Как это ни странно, националистический подход Кленау к додекафонному методу был не так уж далек от идей его учителя. Хотя Шенберг был убежденным противником нацистов, его сложно счесть свободным от авторитарных позывов, о чем свидетельствуют его нападки на эгалитаризм Веймарской республики. В 1931 году, когда Германия политически двигалась вправо, Шенберг описывал свою музыку как “живой пример искусства, которое в состоянии наиболее эффективно противостоять латинским и славянским надеждам гегемонии и которое во всех отношениях является производной от традиций немецкой музыки”. Даже в американской эмиграции он с трудом приспосабливался к концепции “Мы народ”
[71]
, и в статье 1938 года “Программа для еврейства в четырех пунктах” он заявил, что демократия не подойдет для массового еврейского движения. Чтобы проиллюстрировать свою точку зрения, он использовал наглядный пример из собственной биографии; в процессе руководства Обществом частных музыкальных представлений в Вене он, по его словам, стал “своего рода диктатором” и, обнаружив внутреннюю оппозицию, сделал то, “что при других обстоятельствах можно было бы назвать нелегальным: я распустил все общество, создал новое, принял только тех членов, которые были полностью согласны с моими художественными принципами, и исключил всю оппозицию”. Именно так в 1933 году Гитлер пришел к власти.
Шенберг послал свою “Программу” собрату-эмигранту Томасу Манну в надежде на то, что писатель устроит ее публикацию. Манн ответил ему в смятении, протестуя против “фашистской направленности документа” и “его стремления к терроризму”. Так зародился замысел “Доктора Фаустуса”.
Альбан Берг не испытывал симпатий к программе Гитлера, но был готов перекроить свое резюме в соответствии с нацистскими требованиями. В 1933 году он обсуждал проблемы нового немецкого рынка со своим учеником Адорно, который не хотел покидать Германию, несмотря на то что у него самого были отчасти еврейские предки. Адорно посоветовал Бергу разрекламировать свое чисто арийское происхождение перед Имперской музыкальной палатой, а также отстраниться от понятия еврейской солидарности, “о которой не стоит питать иллюзий”.

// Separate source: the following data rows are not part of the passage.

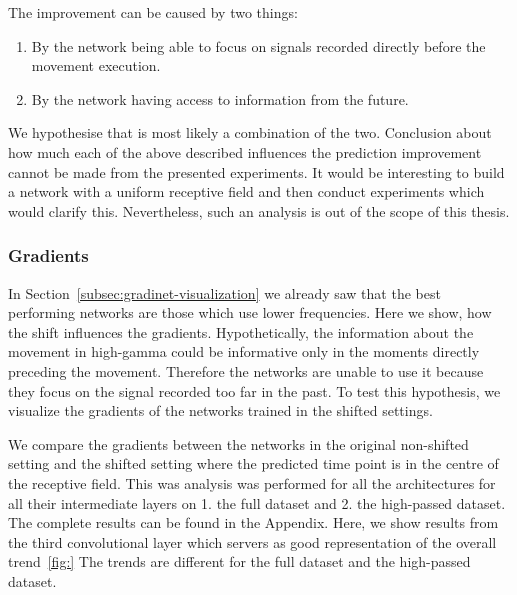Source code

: The improvement can be caused by two things:
\begin{enumerate}
    \item By the network being able to focus on signals recorded directly before the movement execution.
    \item By the network having access to information from the future.
\end{enumerate}

We hypothesise that is most likely a combination of the two.
Conclusion about how much each of the above described influences the prediction improvement cannot be made from the presented experiments.
It would be interesting to build a network with a uniform receptive field and then conduct experiments which would clarify this.
Nevertheless, such an analysis is out of the scope of this thesis.

\subsubsection{Gradients}
In Section~\ref{subsec:gradinet-visualization} we already saw that the best performing networks are those which use lower frequencies.
Here we show, how the shift influences the gradients.
Hypothetically, the information about the movement in high-gamma could be informative only in the moments directly preceding the movement.
Therefore the networks are unable to use it because they focus on the signal recorded too far in the past.
To test this hypothesis, we visualize the gradients of the networks trained in the shifted settings.

We compare the gradients between the networks in the original non-shifted setting and the shifted setting where the predicted time point is in the centre of the receptive field.
This was analysis was performed for all the architectures for all their intermediate layers on 1. the full dataset and 2. the high-passed dataset.
The complete results can be found in the Appendix.
Here, we show results from the third convolutional layer which servers as good representation of the overall trend~\ref{fig:}
The trends are different for the full dataset and the high-passed dataset.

Что касается Веберна, он отказался от своих социалистических взглядов и стал бессовестным приверженцем Гитлера, приветствуя вторжение в Данию и Норвегию почти оргиастической прозой: “Это Германия сегодня! Но национал-социалистическая, конечно же! Не любая! Это именно новое государство, зародившееся 20 лет назад. Да, это новое государство, такое, какого раньше не существовало! Это нечто новое! Созданное этим уникальным человеком! Каждый день становится все более увлекательным. Я вижу такое прекрасное будущее. И для меня оно тоже будет другим”.
Ни один из композиторов не продемонстрировал нравственный крах немецкого искусства так явно, как Рихард Штраус – президент Имперской музыкальной палаты с 1933 по 1935 год. Композитор “Саломеи” почувствовал симпатию к Гитлеру главным образом потому, что полагал: под эгидой такого канцлера, поклонника музыки, он сможет провести ряд давно планируемых реформ – новую систему авторских отчислений, дающую преимущество классическим, а не популярным композиторам; продление авторских прав композиторов; правила, запрещающие курортным оркестрам издевательство над увертюрами Вагнера; рекомендации молодым людям не портить голоса распеванием патриотических песен.
Отчеты выглядят удручающе. Штраус посещал нацистские торжества и подписал показное письмо, обличающее Томаса Манна. Когда антифашист Тосканини отменил свои выступления в Байройте в 1933 году, Штраус заменил его, и в том же году он в последнюю минуту заменил расово неприемлемого Бруно Вальтера в Берлине. В тех редких случаях, когда Штраус появлялся в столице, он встречался с нацистскими лидерами в разнообразных парадных особняках, которые они реквизировали. В феврале 1934-го, например, он в компании Гитлера посетил вегетарианский обед в доме Вальтера Функа, а после обеда аккомпанировал певцам Виорике Урсуляк и Генриху Шлюснусу, которые исполняли его песни. Он поздравлял руководство с днями рождения и речами, дарил подарки. На Рождество 1933 года он подарил Гитлеру “Всемирную историю театра” Йозефа Грегора.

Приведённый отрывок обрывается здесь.